Hacker News new | past | comments | ask | show | jobs | submit login
Google Brain Residency (tinyclouds.org)
337 points by aleksi on June 7, 2017 | hide | past | web | favorite | 55 comments



I enjoyed the section on negative examples, and the things that don't work out. Makes me feel a lot better about the ton of things i've tried which didn't quite pan out the way I hoped.


Interesting to see that the Google Brain Residency isn't that much more advanced than other graduate work or fellowship programs out there.

I disagree with him about needing a "Rails for deep learning," I think it's quite fine now in practice, especially since DL code is typically significantly less than a web app. A file for data pipeline, a file for your model, and a file for training and/or inference. Not sure it really needs to be much more complicated than that.


I actually strongly agree with him, In fact the progress in Deep Learning has stalled due to inefficiencies in sharing data and code between researchers. Today to replicate a study you have to spend several days downloading data, making sure all dependencies are installed etc. This is worsened by lack of standard formats for even simple things such as representing 2D bounding box on an image.

People forget that the reason Deep Learning came to prominence was engineering that enabled use of GPU's (Thanks to Alex K.) and large dataset from ImageNet competition (Thanks to Fei-Fei Li).

Importance of software engineering in moving the field forward is often under-appreciated. This blogpost beautifully illustrates several instances where a great implementation made it easier for researcher to speed up experimentation and lead to breakthroughs in Computer Vision. [1]

I am building Deep Video Analytics which aims to become the Rail/Django/MySQL/(favorite analogy) of Visual data Analytics [2,3].

[1] http://www.computervisionblog.com/2015/01/from-feature-descr...

[2] https://github.com/AKSHAYUBHAT/DeepVideoAnalytics/

[3] http://www.deepvideoanalytics.com/


I also strongly agree with him, and you. The work of annotating, curating, prepping, etc, is huge. Every industry could split off 10% of its workforce just to work on prepping their data for ingestion, and then designing the interfaces to actually use the inferences the algorithms emit.


Well, my professional experience has been completely different, maybe hardcore research in images is different. At any rate isn't TF already the Rails/ magical framework of DL, in some sense?


I don't know...

There's plenty of horrible code out there, particularly tensorflow code, which matches all the classical metrics for 'spaghetti code'.

The complexity of the implementation might be hidden away by the framework, but there's no excuse for writing massive hundred+ line functions that do multiple things with copy-pasted code blocks.

That's just bad code, in ML or not.


I'm not an expert, but Keras seems much closer than TF.


They're complementary. Keras typically uses TF as a back-end, letting users model standard architectures quickly, while TF lets you express new and complex graphs of computation.
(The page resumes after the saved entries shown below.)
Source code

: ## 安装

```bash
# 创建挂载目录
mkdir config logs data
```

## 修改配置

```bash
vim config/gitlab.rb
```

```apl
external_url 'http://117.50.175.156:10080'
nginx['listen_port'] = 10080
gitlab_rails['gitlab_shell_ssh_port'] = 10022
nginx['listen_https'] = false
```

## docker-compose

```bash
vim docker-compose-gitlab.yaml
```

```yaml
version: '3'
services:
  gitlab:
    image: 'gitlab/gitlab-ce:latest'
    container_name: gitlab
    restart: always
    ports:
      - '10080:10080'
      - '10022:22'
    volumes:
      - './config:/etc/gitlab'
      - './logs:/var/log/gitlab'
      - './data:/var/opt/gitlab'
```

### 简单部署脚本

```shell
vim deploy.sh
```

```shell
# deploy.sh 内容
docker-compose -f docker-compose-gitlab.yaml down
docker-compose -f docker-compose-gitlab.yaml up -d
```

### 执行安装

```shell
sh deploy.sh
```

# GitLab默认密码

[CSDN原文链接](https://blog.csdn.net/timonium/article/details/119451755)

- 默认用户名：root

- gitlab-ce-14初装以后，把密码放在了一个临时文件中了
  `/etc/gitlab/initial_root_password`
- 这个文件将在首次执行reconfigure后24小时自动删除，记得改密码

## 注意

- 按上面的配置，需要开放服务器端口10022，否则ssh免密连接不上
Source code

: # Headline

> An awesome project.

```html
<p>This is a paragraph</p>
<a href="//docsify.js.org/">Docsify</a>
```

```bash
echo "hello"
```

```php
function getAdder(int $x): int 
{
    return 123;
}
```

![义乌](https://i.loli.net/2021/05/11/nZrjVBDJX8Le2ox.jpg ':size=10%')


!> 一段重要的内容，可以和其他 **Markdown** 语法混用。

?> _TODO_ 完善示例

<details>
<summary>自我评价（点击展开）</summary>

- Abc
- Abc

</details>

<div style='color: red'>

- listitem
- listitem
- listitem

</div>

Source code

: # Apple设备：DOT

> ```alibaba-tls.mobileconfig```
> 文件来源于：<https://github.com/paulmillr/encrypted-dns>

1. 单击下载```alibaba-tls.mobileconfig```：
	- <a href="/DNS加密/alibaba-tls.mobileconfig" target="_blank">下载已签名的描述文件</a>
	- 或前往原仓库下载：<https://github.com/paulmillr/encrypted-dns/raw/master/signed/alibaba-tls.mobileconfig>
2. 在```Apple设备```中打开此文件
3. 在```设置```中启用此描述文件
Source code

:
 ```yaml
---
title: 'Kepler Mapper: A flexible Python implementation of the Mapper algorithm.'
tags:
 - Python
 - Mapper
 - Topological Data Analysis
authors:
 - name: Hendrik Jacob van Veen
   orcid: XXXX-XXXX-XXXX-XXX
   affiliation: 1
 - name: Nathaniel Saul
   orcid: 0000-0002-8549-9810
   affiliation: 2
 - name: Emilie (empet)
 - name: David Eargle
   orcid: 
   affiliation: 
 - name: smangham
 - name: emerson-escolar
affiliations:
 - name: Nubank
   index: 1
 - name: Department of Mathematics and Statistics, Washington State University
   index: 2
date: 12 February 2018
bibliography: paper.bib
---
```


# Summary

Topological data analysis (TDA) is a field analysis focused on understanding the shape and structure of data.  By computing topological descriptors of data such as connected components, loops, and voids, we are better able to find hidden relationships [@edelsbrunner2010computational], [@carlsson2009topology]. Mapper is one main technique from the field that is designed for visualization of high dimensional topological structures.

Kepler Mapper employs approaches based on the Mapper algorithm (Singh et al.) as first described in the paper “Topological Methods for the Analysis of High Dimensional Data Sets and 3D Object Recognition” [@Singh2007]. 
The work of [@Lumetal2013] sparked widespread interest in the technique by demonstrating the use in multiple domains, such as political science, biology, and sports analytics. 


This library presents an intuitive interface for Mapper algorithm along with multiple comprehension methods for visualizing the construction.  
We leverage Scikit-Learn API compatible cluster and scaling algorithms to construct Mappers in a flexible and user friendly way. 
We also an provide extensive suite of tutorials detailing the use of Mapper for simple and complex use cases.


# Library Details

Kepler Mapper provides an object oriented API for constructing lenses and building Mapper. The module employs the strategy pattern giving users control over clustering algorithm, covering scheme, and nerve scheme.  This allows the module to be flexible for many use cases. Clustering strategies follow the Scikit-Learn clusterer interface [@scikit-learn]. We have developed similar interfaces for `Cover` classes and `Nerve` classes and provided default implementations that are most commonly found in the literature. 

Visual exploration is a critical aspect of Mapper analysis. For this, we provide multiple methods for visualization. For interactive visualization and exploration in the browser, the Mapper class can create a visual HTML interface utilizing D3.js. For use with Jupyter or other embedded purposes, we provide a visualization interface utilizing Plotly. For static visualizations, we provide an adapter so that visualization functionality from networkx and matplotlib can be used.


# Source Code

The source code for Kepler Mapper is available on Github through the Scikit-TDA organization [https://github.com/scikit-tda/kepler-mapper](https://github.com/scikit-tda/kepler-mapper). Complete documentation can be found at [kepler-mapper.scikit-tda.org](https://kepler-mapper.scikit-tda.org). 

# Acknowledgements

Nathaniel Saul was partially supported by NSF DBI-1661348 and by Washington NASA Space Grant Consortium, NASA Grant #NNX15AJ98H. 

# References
I'm aware, I'm using Theano as my backend. I just mean that Keras seems more analogous to Rails than TF - TF would be Ruby in that analogy.


Interesting to see that the Google Brain Residency isn't that much more advanced than other graduate work or fellowship programs out there.
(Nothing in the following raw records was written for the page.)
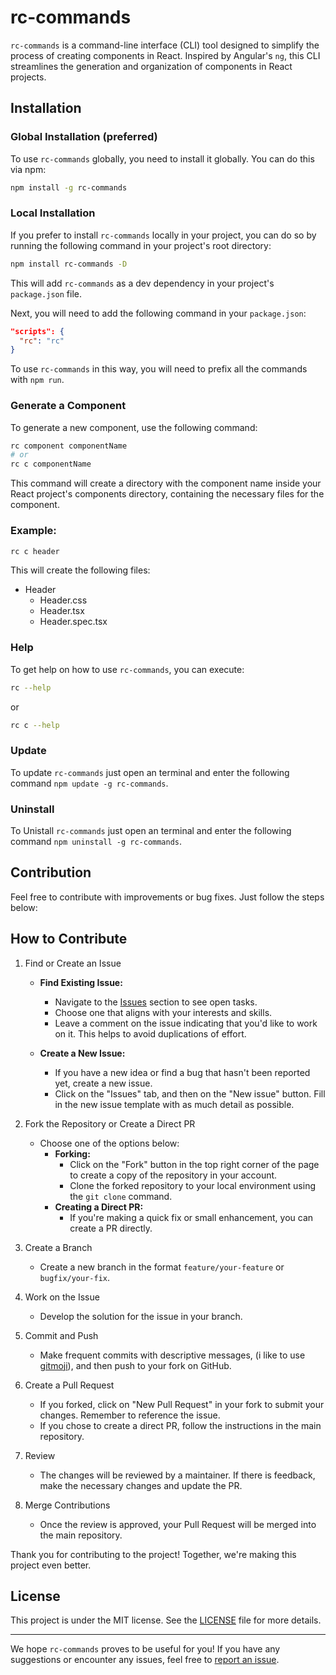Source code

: # rc-commands

`rc-commands` is a command-line interface (CLI) tool designed to simplify the process of creating components in React. Inspired by Angular's `ng`, this CLI streamlines the generation and organization of components in React projects.

## Installation

### Global Installation (preferred)

To use `rc-commands` globally, you need to install it globally. You can do this via npm:

```bash
npm install -g rc-commands
```

### Local Installation

If you prefer to install `rc-commands` locally in your project, you can do so by running the following command in your project's root directory:

```bash
npm install rc-commands -D
```

This will add `rc-commands` as a dev dependency in your project's `package.json` file.

Next, you will need to add the following command in your `package.json`:

```json
"scripts": {
  "rc": "rc"
}
```

To use `rc-commands` in this way, you will need to prefix all the commands with `npm run`.

### Generate a Component

To generate a new component, use the following command:

```bash
rc component componentName
# or
rc c componentName
```

This command will create a directory with the component name inside your React project's components directory, containing the necessary files for the component.

### Example:

```bash
rc c header
```

This will create the following files:
  - Header
    - Header.css
    - Header.tsx
    - Header.spec.tsx

### Help

To get help on how to use `rc-commands`, you can execute:

```bash
rc --help
```

or

```bash
rc c --help
```

### Update

To update `rc-commands` just open an terminal and enter the following command `npm update -g rc-commands`.

### Uninstall

To Unistall `rc-commands` just open an terminal and enter the following command `npm uninstall -g rc-commands`.

## Contribution

Feel free to contribute with improvements or bug fixes. Just follow the steps below:

## How to Contribute

1. Find or Create an Issue
   - **Find Existing Issue:**
     - Navigate to the [Issues](https://github.com/HenrikSantos/rc-commands/issues) section to see open tasks.
     - Choose one that aligns with your interests and skills.
     - Leave a comment on the issue indicating that you'd like to work on it. This helps to avoid duplications of effort.
   
   - **Create a New Issue:**
     - If you have a new idea or find a bug that hasn't been reported yet, create a new issue.
     - Click on the "Issues" tab, and then on the "New issue" button. Fill in the new issue template with as much detail as possible.

2. Fork the Repository or Create a Direct PR
   - Choose one of the options below:
     - **Forking:**
       - Click on the "Fork" button in the top right corner of the page to create a copy of the repository in your account.
       - Clone the forked repository to your local environment using the `git clone` command.
     - **Creating a Direct PR:**
       - If you're making a quick fix or small enhancement, you can create a PR directly.

3. Create a Branch
   - Create a new branch in the format `feature/your-feature` or `bugfix/your-fix`.

4. Work on the Issue
   - Develop the solution for the issue in your branch.

5. Commit and Push
   - Make frequent commits with descriptive messages, (i like to use [gitmoji](https://gitmoji.dev/)), and then push to your fork on GitHub.

6. Create a Pull Request
   - If you forked, click on "New Pull Request" in your fork to submit your changes. Remember to reference the issue.
   - If you chose to create a direct PR, follow the instructions in the main repository.

7. Review
   - The changes will be reviewed by a maintainer. If there is feedback, make the necessary changes and update the PR.

8. Merge Contributions
    - Once the review is approved, your Pull Request will be merged into the main repository.

Thank you for contributing to the project! Together, we're making this project even better.


## License

This project is under the MIT license. See the [LICENSE](LICENSE) file for more details.

---

We hope `rc-commands` proves to be useful for you! If you have any suggestions or encounter any issues, feel free to [report an issue](https://github.com/your-username/rc-commands/issues).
I think they accepted residents from different backgrounds and different levels of experience.


> Interesting to see that the Google Brain Residency isn't that much more advanced than other graduate work or fellowship programs out there.

Why would you assume that a temp job at an advertising company would be "more advanced" than work conducted at an actual research institution?


Even though that's how it makes a lion's share of its revenue, I don't think anyone actually considers Google just an advertising company.


Maybe they don't "consider" Google an advertising company, but that's what it is.

Comcast isn't just a cable company these days, but it is still a cable company.


That advertising company did create software that beat the best Go player in the world a decade earlier than estimates.

They also created the most power NN processing silicon that uses far less power than anyone else. A pod is doing 11.5 quadrillion FLOPs is pretty impressive. Just sayin.


Sure, stipulated. Google has demonstrated conclusively that if you throw enormous amounts of money and compute infrastructure at problems, you can make progress. Those are still engineering developments, not the kind of groundbreaking research that happens at universities or national labs.

It's not even the kind of fundamental research that places like Xerox PARC, IBM, or Bell Labs used to invest in.

Frankly, it's kind of insulting to imply that a one-year Google residency would be "more advanced" than years-long graduate programs at places like MIT, Caltech or CMU.


I don't really see the point in prime classification, I feel like you're never gonna get better than doing a deterministic sieve algorithm. Even if it did do quite well in terms of accuracy, probabilistic models aren't 100% correct so you still have to check for primality deterministically.

However the twin prime factorizer idea was interesting and could potentially lead to some factorization speedups (based on heuristics) if done correctly.

Either way though, prime number distribution is quite tricky - we should probably be looking in other number bases as well rather than just base 10.


> Even if it did do quite well in terms of accuracy, probabilistic models aren't 100% correct so you still have to check for primality deterministically.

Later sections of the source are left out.